How to complete this task: Every line of the records below that has the word "DexClassLoader" should be copied.

Source data:
◇ ◇ ◇

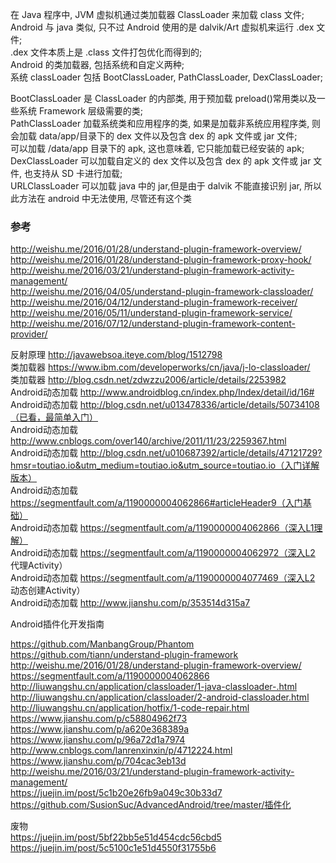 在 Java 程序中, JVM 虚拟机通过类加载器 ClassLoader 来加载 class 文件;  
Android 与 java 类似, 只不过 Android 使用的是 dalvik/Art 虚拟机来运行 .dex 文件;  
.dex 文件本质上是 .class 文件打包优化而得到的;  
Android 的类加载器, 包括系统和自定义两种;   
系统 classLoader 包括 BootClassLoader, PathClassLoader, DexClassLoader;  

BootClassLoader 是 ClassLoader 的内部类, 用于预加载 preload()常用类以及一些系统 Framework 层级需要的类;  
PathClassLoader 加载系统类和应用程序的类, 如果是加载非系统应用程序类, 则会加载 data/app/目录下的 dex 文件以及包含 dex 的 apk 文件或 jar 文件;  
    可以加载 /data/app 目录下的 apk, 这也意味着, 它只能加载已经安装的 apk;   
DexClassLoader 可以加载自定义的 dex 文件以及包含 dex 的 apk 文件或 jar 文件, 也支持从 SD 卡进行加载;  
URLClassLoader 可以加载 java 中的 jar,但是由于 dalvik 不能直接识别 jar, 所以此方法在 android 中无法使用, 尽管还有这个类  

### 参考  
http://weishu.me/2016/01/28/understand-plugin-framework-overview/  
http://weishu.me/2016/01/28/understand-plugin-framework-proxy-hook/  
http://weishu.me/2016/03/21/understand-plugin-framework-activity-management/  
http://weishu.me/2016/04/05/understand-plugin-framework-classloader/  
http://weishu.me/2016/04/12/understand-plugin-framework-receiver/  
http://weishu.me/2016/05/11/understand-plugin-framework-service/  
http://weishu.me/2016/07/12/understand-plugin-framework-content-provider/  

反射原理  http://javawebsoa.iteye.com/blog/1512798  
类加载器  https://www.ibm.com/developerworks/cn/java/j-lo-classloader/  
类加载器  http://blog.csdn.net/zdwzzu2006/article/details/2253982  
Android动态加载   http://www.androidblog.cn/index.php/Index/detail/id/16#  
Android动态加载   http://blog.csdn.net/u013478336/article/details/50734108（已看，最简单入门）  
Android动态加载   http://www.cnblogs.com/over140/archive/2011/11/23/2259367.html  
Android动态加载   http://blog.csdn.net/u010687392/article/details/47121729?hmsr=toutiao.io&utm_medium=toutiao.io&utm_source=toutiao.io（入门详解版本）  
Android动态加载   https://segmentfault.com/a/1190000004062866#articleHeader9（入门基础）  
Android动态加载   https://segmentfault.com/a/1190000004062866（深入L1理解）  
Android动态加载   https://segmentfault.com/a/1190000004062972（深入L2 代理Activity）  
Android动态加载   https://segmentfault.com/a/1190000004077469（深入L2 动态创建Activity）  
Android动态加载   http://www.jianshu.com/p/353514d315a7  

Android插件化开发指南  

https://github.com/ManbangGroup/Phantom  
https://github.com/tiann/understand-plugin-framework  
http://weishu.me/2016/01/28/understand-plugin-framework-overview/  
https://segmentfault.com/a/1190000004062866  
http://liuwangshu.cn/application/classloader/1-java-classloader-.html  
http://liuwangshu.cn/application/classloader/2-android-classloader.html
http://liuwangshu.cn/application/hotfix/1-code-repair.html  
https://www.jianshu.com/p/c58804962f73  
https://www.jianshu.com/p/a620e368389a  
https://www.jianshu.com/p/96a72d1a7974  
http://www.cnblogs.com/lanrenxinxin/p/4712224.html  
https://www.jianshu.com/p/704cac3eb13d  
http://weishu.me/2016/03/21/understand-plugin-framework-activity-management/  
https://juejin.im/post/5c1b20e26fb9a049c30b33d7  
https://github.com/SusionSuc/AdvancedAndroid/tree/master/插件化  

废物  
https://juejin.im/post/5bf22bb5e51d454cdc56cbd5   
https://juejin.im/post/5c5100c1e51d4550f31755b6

◇ ◇ ◇

Answer to the problem:
系统 classLoader 包括 BootClassLoader, PathClassLoader, DexClassLoader;  
DexClassLoader 可以加载自定义的 dex 文件以及包含 dex 的 apk 文件或 jar 文件, 也支持从 SD 卡进行加载;  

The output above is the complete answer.